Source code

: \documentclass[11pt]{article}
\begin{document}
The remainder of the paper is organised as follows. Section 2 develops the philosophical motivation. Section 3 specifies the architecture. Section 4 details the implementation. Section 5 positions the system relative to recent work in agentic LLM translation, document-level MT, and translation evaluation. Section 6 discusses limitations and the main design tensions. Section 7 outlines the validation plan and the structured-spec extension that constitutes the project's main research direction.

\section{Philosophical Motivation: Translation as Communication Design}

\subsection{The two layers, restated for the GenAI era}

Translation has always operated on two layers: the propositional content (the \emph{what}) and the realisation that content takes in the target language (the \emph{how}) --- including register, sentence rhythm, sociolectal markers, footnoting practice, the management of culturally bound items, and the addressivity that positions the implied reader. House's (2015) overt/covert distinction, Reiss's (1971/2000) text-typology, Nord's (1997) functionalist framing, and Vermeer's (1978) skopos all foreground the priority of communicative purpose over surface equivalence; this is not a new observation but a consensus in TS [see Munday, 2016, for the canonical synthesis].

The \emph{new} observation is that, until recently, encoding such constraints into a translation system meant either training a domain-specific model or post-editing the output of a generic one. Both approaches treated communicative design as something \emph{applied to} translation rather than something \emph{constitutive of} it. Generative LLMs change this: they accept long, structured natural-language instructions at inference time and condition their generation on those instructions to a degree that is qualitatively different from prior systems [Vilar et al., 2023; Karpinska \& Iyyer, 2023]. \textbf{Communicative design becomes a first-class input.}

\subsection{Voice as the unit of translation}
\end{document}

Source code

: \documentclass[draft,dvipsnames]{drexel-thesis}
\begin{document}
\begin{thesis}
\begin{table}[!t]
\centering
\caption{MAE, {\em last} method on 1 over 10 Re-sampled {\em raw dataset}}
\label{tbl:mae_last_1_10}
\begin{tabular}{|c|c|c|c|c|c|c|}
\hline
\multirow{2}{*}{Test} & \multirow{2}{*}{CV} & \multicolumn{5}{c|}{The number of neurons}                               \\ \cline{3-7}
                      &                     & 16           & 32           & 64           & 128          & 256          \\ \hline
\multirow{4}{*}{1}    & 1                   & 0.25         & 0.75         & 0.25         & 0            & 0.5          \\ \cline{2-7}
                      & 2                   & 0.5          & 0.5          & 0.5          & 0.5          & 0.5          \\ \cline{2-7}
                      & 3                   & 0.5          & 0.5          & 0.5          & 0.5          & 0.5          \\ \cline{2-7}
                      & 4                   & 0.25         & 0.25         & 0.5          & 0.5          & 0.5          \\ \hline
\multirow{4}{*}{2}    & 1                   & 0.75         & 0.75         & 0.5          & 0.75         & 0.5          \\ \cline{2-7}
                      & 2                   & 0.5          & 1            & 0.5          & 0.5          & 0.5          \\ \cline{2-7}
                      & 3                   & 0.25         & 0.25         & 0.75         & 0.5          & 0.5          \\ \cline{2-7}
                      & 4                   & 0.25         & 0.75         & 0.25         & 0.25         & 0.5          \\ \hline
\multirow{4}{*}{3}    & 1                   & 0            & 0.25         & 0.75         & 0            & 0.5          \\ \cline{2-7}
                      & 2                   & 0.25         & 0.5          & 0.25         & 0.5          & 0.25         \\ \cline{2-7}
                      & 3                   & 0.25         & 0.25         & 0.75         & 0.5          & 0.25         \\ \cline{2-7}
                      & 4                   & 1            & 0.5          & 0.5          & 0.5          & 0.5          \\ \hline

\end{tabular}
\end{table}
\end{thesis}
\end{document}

+++

WHAT YOU ARE ASKED TO DO:
Give back exactly the lines above, from the line containing "Motivation: Translation as" through the line containing "two layers, restated", with both end lines and nothing more.

ANSWER FOR THE TASK:
\section{Philosophical Motivation: Translation as Communication Design}

\subsection{The two layers, restated for the GenAI era}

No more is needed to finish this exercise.